Soros, a Hungarian-born financial speculator who gives millions of his Western currency devaluation winnings to the poor countries of the formerly communist East, kicked off a two-day "fact-finding" visit Monday with a discussion with Slovak intellectuals and journalists at a local movie theater.
Soros hinted that the Slovak government has impeded his non-profit work here in the past. Many Slovaks have been suspicious of Soros's motives because he is Hungarian and Jewish. At the meeting, Soros expressed interest in supporting several Slovak pgrograms, and said he believed the government would not stand in his way.
"I don't think that there is a real problem, because the government is not very powerful these days," he told the gathering, drawing applause. "It is in the process of disintegration."
Slovakia has had to deal increasingly with tensions among Slovaks, the country's ethnic Hungarian minority, and the Romanies or Gypsies.

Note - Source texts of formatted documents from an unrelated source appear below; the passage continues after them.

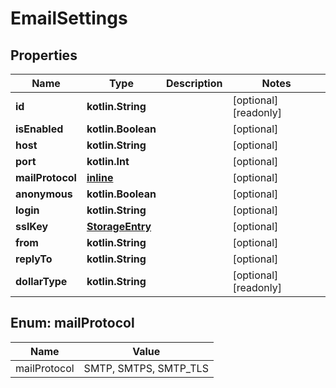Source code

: 
# EmailSettings

## Properties
Name | Type | Description | Notes
------------ | ------------- | ------------- | -------------
**id** | **kotlin.String** |  |  [optional] [readonly]
**isEnabled** | **kotlin.Boolean** |  |  [optional]
**host** | **kotlin.String** |  |  [optional]
**port** | **kotlin.Int** |  |  [optional]
**mailProtocol** | [**inline**](#MailProtocol) |  |  [optional]
**anonymous** | **kotlin.Boolean** |  |  [optional]
**login** | **kotlin.String** |  |  [optional]
**sslKey** | [**StorageEntry**](StorageEntry.md) |  |  [optional]
**from** | **kotlin.String** |  |  [optional]
**replyTo** | **kotlin.String** |  |  [optional]
**dollarType** | **kotlin.String** |  |  [optional] [readonly]


<a id="MailProtocol"></a>
## Enum: mailProtocol
Name | Value
---- | -----
mailProtocol | SMTP, SMTPS, SMTP_TLS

Relations between Slovakia and its neighbor Hungary have become increasingly strained over the Gabcikovo dam complex on the river Danube, which forms the border between the two countries.

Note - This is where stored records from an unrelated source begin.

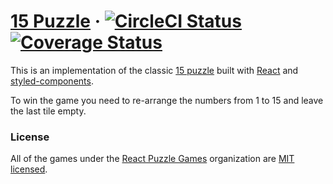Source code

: # [15 Puzzle](https://15-puzzle.netlify.com/) &middot; [![CircleCI Status](https://circleci.com/gh/react-puzzle-games/15-puzzle.svg?style=shield&circle-token=:circle-token)](https://circleci.com/gh/react-puzzle-games/15-puzzle) [![Coverage Status](https://img.shields.io/coveralls/react-puzzle-games/15-puzzle/master.svg?style=flat)](https://coveralls.io/github/react-puzzle-games/15-puzzle?branch=master)

This is an implementation of the classic [15 puzzle](https://en.wikipedia.org/wiki/15_puzzle) built with [React](https://facebook.github.io/react/) and [styled-components](https://github.com/styled-components/styled-components).

To win the game you need to re-arrange the numbers from 1 to 15 and leave the last tile empty. 

### License
All of the games under the [React Puzzle Games](https://github.com/react-puzzle-games) organization are [MIT licensed](./LICENSE).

In the latest incident, the Slovak government in August ordered Hungarian language roadsigns to be removed from Slovak highways because they were not the proper color.
This happened only weeks after the government had guaranteed to keep the signs in exchange for membership of the Council of Europe, the pan-European body that deals with minority rights and other issues. The government had said it would allow the 600,000-strong Hungarian minority, about 11 percent of the country's population, to use Hungarian language surnames and roadsigns.
In July, the Slovak Parliament had to overturn a curfew law passed by an eastern Slovakia town council. The proposed law was designed to keep Romanies off the streets, a measure the town council said would cut down on crime. There are about 500,000 Romanies living throughout Slovakia, about 9.4 percent of the population.
Slovak premier Vladimir Meciar ignited an international controversy Sept. 3 when he called for a sharp reduction in government benefits. He was quoted as saying the reduction was needed in part to combat the high "reproduction rate of the socially unadaptable population" of Romanies.
Meciar responded to foreign outrage by suing the Czech news agency (CTK) reporter who wrote about Meciar's comments in a story that was picked up by international wire services. Meciar suggested that an international anti-Slovak campaign was deliberately blackening the new country's image.
Soros, who was scheduled to meet Meciar and President Michal Kovac Tuesday, was reluctant to criticize the Slovak government.
"I am happy I'm unqualified to comment, because I would be criticized for interfering," he said.
Soros's foundations plan to support the free press, education for children under 7 years old, environmental programs and several other areas in the fledgling nation.
With the economy declining, unemployment hovering at 13.5 percent and the privatization process ground almost completely to a halt, Slovakia could be fertile breeding ground for the darker side of nationalism, Soros suggested.
"There's only one cure for this feeling of insecurity, inferiority and being threatened, and that is success," he said.